The Randy Couture Grappling Workout

Whose idea was this, anyway??

Dang, this was hard!

Again, this workout is a barbell complex: 7 exercises, 8 reps per exercise, no setting the bar down until you're done unless of course you have to due to, oh, I don't know, muscle failure or cardiac arrest or something.

The seven exercises are as follows:

bent-over row
upright row
military press
good morning
squat push press from behind the neck

Let me state from the get-go that this is not a workout I would even consider giving to a client. I don't much like upright rows as an exercise because they mostly target the upper traps, which on most people tend to be overdeveloped. It's not that upright rows are inherently unsafe, but if you overstrengthen the upper traps you can end up creating a muscle imbalance that'll dangerously destabilize the shoulder girdle.

I don't care for good mornings either because I think they are a difficult exercise to execute correctly. Nine times out of 10, if you ask someone to do a good morning, instead of hinging at the hip and sticking his/her butt back, he or she will fold over at the waist. Not a great thing to be doing even with no weight resting on the shoulders, and downright unsafe with a barbell sitting there! If I'm even considering giving this exercise to a client I'll have him or her practice with something called a waiter's bow, which is basically an unloaded good morning with one hand behind the back, clutching a fold of skin. If the client loses her grip on the skin fold it means she is rounding her back, maybe due to tight hamstrings. Anyway, if she can't get down to where her torso is parallel to the floor without rounding, it means we've got stuff to work on before I'm going to want her doing any sort of good morning or deadlift with added resistance.

Last but not least, behind-the-neck presses are one of those exercises that I consider to be unnecessarily unsafe for just about everyone. Think about all the people you see in the gym who don't have sufficient flexibility in the pecs and anterior delts to be able to get the bar into position for an overhead squat. there's no way on earth those people are going to be able to execute a behind the neck press without hurting themselves.

Anyhoo, if you want to give this workout a shot but you're a little worried about the good mornings and the behind the neck push presses, a safer alternative for the former would be a stiff-legged deadlift and a safer alternative for the latter would be a front squat to push press.

Okay, enough with the preliminaries. Here's how it went down:

Rounds 1-4, I managed with a 40 lb barbell. In round 5 I hit muscle failure on rep 6 of the militaries and had to set the bar down and lower my weight by 5 lbs. I finished the round with 35 lbs, then did round 6 at that same weight.
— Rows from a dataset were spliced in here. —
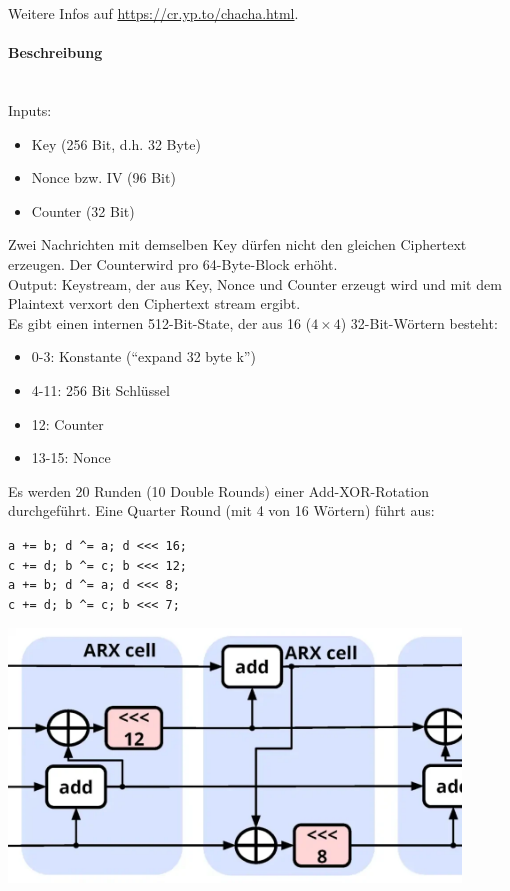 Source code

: \noindent Weitere Infos auf \url{https://cr.yp.to/chacha.html}.

\paragraph{Beschreibung} \mbox{} \\

Inputs:
\begin{itemize}
    \item Key (256 Bit, d.h. 32 Byte)
    \item Nonce bzw. IV (96 Bit)
    \item Counter (32 Bit)
\end{itemize}

\noindent Zwei Nachrichten mit demselben Key dürfen nicht den gleichen Ciphertext erzeugen. Der Counterwird pro 64-Byte-Block erhöht. \\

\noindent Output: Keystream, der aus Key, Nonce und Counter erzeugt wird und mit dem Plaintext verxort den Ciphertext stream ergibt.\\

Es gibt einen internen 512-Bit-State, der aus 16 ($4\times 4$) 32-Bit-Wörtern besteht:
\begin{itemize}
    \item 0-3: Konstante (``expand 32 byte k'')
    \item 4-11: 256 Bit Schlüssel 
    \item 12: Counter
    \item 13-15: Nonce
\end{itemize}

Es werden 20 Runden (10 Double Rounds) einer Add-XOR-Rotation durchgeführt. Eine Quarter Round (mit 4 von 16 Wörtern) führt aus:

\begin{minipage}[c]{0.48\textwidth}
        \verb|a += b; d ^= a; d <<< 16;| \\
        \verb|c += d; b ^= c; b <<< 12;| \\
        \verb|a += b; d ^= a; d <<< 8;| \\
        \verb|c += d; b ^= c; b <<< 7;|
\end{minipage} \begin{minipage}[c]{0.48\textwidth}
    \centering
    \includegraphics[width=0.9\textwidth]{figures/fig7-chacha20-1024x576.png}
\end{minipage}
It took me about a half an hour, which I guess makes sense given that my usual tempo when I'm lifting is about 4 seconds per rep.

Not surprisingly I had tremendous lactic acid buildup in my shoulders and upper arms, and I pretty much knew from the outset I wasn't going to make it all 6 rounds at my original weight unless I modified the workout by extending the rest period or changing the exercise selection. I'm actually pleased I made it to round 5 without having to go down in poundage.

I'm also pleased I'm not feeling any ill effects from the deadlifts yesterday. No tenderness in the low back whatsoever.

Time to stop being pleased with myself and eat something!